_Work instruction:_
Go through the records below and return each line that has "linePen" in it.
++++ Data supplied
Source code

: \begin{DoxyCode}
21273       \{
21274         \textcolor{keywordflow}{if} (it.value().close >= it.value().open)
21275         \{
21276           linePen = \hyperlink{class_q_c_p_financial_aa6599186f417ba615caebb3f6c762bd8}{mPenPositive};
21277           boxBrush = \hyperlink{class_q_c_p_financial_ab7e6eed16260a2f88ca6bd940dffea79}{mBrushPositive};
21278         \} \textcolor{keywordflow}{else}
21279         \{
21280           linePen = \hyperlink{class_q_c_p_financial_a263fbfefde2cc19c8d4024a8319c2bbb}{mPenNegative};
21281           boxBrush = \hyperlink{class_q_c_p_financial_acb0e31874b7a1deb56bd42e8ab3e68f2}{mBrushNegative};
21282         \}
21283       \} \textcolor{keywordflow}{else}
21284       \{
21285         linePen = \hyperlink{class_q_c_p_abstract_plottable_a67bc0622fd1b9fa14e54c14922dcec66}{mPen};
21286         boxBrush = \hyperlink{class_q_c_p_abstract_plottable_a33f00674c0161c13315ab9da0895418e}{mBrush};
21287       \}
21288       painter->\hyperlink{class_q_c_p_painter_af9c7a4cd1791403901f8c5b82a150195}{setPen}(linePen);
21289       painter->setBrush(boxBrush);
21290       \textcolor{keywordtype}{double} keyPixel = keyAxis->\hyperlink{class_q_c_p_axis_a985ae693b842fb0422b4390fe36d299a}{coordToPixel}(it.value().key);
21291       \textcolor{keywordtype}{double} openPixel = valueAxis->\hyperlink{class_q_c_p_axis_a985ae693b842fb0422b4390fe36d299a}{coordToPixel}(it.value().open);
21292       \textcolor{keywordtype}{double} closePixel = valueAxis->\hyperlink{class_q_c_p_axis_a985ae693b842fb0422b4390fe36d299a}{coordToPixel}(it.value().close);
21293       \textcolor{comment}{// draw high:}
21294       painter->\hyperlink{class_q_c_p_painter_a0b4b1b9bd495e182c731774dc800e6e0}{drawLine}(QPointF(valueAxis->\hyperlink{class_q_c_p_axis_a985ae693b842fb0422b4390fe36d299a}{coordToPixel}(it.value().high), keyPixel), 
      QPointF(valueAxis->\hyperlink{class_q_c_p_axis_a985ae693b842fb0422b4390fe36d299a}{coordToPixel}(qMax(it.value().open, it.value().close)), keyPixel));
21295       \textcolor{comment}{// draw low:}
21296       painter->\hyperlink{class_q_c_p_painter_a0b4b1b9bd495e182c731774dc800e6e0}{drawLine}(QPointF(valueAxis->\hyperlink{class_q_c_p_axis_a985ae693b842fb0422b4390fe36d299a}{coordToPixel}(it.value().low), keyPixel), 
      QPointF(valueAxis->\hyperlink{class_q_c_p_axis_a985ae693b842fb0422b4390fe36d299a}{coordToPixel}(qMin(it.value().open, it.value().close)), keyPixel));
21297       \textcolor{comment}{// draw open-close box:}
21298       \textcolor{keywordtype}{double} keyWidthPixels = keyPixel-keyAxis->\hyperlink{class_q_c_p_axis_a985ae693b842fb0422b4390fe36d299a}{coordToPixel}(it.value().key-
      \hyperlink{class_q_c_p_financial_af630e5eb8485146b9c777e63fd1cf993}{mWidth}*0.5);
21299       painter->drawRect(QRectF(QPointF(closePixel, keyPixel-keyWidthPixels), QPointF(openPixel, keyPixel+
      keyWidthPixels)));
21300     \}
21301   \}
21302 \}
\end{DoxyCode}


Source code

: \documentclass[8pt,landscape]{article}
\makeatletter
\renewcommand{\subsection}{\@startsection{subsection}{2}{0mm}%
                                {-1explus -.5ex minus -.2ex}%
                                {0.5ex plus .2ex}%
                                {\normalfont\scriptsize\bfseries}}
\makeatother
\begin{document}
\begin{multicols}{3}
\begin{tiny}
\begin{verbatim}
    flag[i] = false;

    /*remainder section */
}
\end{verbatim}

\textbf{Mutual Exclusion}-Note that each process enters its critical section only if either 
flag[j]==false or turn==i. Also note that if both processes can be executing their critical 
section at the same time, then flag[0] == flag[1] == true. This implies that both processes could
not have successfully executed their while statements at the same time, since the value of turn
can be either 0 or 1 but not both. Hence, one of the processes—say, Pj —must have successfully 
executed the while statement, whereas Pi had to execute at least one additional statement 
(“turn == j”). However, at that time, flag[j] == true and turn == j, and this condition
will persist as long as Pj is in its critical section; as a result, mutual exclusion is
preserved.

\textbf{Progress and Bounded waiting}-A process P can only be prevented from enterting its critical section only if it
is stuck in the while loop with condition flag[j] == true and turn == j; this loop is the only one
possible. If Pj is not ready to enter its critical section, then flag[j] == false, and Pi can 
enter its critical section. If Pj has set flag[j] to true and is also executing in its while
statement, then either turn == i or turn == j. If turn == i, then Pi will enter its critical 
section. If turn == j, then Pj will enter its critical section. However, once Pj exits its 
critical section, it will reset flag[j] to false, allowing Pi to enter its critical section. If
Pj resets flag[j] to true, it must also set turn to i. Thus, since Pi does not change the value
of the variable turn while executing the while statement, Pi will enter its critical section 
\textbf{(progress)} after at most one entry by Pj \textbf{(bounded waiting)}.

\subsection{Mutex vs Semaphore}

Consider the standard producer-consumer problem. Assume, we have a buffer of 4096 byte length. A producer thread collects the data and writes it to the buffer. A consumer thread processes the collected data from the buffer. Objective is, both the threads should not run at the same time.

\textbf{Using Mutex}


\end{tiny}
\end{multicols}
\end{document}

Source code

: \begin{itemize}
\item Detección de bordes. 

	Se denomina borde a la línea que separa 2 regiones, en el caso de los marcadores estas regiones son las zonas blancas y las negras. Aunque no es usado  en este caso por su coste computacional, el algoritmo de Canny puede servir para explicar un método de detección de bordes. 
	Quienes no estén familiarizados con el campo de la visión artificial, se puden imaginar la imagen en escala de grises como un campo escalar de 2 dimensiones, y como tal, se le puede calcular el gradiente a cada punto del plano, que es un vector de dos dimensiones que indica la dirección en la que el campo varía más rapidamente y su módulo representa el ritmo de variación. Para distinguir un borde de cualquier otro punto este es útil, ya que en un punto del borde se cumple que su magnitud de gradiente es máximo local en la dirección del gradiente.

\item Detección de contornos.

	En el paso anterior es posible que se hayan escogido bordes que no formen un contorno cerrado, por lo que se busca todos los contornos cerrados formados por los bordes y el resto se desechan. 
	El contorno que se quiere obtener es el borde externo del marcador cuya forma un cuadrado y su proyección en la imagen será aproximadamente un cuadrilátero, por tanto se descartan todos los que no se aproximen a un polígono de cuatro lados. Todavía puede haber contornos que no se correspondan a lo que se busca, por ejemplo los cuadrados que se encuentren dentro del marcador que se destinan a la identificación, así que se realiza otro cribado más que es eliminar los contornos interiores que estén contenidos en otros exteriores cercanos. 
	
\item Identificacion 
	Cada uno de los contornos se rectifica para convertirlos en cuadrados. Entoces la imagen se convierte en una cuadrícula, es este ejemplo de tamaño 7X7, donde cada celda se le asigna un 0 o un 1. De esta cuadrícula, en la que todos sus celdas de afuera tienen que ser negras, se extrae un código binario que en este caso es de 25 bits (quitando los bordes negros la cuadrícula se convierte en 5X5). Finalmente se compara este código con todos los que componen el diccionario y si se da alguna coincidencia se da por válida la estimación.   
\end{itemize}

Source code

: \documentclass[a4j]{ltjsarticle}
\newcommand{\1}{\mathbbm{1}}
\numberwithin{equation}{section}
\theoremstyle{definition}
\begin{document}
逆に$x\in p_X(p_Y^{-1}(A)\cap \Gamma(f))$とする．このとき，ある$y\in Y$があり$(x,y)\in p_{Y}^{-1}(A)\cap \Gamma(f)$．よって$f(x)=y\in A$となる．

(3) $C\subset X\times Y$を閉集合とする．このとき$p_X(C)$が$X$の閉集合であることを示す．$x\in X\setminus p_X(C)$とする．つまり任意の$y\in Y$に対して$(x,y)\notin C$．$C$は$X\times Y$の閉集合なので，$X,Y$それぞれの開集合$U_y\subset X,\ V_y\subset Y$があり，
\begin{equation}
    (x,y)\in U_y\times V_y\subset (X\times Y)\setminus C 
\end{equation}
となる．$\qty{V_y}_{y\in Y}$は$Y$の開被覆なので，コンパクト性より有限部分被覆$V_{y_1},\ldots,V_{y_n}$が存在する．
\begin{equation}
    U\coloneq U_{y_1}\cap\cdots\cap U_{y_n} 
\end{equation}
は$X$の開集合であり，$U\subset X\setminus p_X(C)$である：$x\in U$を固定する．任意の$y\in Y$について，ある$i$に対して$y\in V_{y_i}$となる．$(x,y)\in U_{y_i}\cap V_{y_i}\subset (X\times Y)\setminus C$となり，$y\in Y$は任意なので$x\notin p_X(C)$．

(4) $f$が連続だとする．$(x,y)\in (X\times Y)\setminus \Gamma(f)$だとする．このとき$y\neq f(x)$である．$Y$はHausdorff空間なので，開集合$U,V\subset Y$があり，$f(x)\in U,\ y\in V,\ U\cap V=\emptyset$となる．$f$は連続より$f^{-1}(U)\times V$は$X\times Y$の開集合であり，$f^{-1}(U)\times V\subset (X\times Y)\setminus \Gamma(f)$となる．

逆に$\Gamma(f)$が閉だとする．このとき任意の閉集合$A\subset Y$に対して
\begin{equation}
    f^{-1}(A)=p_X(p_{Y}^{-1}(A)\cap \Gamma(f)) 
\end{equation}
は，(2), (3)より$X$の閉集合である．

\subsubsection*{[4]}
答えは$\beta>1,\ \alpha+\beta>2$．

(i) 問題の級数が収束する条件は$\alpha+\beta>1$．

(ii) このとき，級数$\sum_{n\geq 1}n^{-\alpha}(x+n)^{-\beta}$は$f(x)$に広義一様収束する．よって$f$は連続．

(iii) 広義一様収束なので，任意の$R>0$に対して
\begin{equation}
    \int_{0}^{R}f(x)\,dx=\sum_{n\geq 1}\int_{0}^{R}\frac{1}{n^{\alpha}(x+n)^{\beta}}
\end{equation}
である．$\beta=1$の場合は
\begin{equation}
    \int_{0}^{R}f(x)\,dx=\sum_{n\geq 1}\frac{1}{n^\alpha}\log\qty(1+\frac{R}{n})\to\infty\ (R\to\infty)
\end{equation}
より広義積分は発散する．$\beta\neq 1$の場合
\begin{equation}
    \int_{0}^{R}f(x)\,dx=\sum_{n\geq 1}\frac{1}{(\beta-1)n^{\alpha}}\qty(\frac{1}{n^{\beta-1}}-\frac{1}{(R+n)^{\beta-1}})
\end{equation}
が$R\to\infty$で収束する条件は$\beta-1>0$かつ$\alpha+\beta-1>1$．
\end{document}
++++++++
_Response box:_
21276           linePen = \hyperlink{class_q_c_p_financial_aa6599186f417ba615caebb3f6c762bd8}{mPenPositive};
21280           linePen = \hyperlink{class_q_c_p_financial_a263fbfefde2cc19c8d4024a8319c2bbb}{mPenNegative};
21285         linePen = \hyperlink{class_q_c_p_abstract_plottable_a67bc0622fd1b9fa14e54c14922dcec66}{mPen};
21288       painter->\hyperlink{class_q_c_p_painter_af9c7a4cd1791403901f8c5b82a150195}{setPen}(linePen);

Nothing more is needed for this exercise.